• The problem:
From the entries below, say how many lines carry the word "vspace", and give nothing but the number.

[Stored data entries]

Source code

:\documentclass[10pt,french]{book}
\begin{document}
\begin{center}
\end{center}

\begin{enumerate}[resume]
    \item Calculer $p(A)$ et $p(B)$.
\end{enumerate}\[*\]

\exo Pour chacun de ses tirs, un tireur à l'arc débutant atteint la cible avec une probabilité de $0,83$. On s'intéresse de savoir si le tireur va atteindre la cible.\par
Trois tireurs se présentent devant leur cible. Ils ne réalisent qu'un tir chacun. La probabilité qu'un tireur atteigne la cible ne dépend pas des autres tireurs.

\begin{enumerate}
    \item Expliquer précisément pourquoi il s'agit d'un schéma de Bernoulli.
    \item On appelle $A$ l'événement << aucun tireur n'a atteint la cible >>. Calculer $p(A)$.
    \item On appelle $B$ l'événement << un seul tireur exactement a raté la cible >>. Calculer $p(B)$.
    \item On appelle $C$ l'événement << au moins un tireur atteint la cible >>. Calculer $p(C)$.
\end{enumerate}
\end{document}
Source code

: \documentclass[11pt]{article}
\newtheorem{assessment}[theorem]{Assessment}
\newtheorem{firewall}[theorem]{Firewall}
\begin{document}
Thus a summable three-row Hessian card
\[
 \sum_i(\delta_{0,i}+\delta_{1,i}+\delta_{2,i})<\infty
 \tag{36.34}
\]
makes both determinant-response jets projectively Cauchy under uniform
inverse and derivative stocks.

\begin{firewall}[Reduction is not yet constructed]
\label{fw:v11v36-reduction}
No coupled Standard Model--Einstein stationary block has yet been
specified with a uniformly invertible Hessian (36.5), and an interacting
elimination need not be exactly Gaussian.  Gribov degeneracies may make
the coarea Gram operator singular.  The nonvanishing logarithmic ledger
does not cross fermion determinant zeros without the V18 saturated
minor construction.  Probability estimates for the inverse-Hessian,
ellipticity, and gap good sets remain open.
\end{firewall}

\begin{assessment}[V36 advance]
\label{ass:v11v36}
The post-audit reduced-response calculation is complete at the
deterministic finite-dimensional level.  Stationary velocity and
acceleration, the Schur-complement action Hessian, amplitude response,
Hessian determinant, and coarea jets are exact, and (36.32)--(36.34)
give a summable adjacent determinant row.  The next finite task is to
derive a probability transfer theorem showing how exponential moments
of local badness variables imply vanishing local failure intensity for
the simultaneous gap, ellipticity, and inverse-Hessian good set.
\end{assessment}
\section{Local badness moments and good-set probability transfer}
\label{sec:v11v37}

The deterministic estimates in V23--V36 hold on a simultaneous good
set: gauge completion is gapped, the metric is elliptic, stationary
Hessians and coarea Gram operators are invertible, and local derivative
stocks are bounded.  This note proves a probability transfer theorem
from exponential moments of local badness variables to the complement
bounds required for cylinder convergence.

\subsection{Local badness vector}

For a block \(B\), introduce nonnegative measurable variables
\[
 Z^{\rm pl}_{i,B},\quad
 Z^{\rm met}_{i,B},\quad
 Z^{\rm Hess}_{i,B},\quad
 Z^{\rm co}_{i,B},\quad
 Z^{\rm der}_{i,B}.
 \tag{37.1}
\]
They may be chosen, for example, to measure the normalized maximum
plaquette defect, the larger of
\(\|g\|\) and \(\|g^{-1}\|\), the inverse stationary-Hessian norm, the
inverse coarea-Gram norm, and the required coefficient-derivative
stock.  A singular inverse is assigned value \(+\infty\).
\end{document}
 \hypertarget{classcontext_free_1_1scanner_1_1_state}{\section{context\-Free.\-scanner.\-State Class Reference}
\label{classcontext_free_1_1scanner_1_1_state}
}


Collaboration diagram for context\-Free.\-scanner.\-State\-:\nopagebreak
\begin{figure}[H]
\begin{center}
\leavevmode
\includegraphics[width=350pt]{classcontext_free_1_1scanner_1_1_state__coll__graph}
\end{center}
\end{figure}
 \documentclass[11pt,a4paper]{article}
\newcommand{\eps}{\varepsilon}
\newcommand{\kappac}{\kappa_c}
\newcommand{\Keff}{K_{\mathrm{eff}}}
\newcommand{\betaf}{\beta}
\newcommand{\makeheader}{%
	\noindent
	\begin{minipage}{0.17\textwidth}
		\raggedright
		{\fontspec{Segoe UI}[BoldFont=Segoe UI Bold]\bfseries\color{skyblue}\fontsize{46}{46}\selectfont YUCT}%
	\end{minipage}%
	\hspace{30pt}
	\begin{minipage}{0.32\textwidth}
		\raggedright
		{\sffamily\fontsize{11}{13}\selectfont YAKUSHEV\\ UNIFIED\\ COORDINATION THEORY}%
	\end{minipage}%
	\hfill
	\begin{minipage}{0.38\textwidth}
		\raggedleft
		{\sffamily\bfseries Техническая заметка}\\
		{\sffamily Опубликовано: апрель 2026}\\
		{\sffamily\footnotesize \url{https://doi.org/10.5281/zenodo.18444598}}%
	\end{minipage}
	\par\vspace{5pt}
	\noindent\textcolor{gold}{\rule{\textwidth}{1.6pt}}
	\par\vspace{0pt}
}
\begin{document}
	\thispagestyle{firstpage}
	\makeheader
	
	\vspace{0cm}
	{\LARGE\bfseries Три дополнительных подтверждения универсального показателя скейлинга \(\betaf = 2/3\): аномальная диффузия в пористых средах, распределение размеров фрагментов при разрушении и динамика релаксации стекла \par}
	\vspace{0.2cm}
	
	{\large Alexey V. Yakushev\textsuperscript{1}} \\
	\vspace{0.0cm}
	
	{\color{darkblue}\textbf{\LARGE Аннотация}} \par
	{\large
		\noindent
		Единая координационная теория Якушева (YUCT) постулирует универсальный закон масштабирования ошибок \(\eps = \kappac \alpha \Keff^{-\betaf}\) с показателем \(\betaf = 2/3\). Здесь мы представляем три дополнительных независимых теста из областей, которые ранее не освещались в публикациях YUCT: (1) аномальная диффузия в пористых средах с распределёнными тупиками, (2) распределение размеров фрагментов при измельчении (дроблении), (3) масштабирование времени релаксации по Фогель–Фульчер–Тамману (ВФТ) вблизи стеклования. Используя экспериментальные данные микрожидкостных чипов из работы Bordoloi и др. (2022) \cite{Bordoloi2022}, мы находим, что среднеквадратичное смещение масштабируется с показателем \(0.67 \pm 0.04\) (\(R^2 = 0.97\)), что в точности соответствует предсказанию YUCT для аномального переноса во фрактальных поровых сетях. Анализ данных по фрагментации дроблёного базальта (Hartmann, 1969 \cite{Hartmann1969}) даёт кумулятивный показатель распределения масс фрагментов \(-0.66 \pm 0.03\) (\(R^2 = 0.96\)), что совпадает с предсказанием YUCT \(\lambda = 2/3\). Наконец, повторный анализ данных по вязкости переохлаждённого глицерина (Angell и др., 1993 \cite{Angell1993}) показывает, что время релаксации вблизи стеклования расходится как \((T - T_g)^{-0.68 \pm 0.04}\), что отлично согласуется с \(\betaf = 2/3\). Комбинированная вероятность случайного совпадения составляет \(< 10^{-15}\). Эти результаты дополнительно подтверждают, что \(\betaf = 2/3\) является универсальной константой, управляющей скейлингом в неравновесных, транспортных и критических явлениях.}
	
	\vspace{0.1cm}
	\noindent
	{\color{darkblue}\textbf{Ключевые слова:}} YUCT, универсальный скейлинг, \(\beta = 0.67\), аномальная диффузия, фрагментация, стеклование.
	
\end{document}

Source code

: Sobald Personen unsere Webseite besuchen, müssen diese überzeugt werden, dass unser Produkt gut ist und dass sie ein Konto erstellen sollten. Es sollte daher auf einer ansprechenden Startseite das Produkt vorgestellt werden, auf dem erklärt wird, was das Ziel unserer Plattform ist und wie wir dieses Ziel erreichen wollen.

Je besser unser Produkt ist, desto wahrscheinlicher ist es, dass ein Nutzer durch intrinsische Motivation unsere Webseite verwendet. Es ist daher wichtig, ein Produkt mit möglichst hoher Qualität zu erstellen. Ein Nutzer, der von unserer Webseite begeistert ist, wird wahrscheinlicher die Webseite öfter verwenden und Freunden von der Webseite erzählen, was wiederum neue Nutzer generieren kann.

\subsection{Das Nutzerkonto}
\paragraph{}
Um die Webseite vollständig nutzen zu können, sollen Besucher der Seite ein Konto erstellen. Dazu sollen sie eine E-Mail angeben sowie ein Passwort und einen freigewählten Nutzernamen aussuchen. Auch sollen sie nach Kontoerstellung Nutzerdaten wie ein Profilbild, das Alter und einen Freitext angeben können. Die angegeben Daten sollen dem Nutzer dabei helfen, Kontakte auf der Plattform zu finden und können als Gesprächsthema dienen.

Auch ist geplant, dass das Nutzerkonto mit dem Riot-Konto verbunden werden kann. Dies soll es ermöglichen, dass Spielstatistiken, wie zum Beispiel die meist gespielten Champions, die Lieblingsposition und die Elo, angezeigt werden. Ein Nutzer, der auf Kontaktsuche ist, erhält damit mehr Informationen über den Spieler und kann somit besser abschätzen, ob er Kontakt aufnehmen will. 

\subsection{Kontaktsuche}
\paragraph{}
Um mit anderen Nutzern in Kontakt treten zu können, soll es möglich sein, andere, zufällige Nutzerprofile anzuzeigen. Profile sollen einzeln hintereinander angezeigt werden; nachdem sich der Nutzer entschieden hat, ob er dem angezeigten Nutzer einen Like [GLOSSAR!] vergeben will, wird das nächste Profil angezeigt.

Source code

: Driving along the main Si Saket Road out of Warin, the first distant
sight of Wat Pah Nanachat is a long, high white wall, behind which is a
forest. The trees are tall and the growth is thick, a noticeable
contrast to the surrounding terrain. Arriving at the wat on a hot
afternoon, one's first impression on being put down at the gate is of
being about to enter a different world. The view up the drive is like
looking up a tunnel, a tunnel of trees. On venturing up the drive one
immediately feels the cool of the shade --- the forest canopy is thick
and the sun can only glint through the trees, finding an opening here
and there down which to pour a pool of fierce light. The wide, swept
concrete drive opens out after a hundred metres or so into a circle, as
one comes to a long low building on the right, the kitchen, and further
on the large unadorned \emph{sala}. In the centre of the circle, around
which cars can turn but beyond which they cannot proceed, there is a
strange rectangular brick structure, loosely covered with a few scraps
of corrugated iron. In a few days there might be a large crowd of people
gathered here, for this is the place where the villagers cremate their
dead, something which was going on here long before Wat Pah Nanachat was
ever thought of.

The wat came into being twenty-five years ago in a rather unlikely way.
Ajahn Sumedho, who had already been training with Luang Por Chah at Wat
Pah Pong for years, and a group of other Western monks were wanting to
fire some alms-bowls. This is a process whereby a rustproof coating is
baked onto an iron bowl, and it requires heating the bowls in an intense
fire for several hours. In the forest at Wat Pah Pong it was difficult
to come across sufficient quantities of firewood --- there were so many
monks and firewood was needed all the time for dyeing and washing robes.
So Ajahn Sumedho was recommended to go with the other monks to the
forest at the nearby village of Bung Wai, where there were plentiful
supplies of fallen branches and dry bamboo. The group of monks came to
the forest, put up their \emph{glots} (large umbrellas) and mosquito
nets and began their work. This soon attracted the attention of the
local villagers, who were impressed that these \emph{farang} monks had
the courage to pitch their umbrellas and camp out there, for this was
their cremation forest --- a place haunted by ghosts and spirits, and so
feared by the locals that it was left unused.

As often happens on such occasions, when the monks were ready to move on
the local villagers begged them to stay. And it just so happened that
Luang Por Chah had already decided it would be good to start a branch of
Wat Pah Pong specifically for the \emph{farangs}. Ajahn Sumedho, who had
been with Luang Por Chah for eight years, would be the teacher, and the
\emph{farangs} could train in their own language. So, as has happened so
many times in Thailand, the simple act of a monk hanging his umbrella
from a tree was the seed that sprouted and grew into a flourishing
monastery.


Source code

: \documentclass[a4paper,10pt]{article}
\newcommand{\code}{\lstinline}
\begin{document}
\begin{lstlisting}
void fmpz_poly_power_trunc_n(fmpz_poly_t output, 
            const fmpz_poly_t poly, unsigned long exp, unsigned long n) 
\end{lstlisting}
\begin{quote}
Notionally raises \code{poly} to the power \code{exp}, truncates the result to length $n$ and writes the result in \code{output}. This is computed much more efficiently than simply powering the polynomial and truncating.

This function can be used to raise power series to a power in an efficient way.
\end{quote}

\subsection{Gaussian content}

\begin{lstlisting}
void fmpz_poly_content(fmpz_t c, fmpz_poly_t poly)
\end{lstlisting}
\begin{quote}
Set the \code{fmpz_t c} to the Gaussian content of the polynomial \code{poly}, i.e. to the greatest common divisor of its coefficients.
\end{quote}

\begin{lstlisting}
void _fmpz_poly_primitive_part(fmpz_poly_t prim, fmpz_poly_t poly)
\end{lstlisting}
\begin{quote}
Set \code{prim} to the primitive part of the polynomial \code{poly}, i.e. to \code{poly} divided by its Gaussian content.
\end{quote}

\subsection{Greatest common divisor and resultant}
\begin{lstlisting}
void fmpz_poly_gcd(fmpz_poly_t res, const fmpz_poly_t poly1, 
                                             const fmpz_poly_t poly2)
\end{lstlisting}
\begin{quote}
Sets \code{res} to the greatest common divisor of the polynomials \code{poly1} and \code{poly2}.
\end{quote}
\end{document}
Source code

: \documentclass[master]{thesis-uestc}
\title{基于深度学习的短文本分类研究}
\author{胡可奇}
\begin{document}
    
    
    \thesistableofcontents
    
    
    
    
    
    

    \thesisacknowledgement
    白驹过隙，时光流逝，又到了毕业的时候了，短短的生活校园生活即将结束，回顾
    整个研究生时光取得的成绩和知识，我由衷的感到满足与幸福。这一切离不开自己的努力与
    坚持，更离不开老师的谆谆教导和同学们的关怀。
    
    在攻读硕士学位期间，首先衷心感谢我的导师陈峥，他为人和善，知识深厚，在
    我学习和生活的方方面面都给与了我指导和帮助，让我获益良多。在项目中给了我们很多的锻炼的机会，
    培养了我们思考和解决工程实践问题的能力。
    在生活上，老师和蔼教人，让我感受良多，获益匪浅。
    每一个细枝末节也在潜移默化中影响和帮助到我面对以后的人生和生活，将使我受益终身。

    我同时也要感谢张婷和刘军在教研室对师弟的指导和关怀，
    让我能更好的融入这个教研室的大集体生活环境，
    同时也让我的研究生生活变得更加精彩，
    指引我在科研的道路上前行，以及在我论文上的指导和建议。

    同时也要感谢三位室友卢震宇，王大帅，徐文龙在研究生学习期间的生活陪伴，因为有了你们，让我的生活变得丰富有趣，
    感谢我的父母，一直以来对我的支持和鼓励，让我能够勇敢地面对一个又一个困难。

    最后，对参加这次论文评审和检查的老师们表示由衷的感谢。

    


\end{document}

• Answer box:
6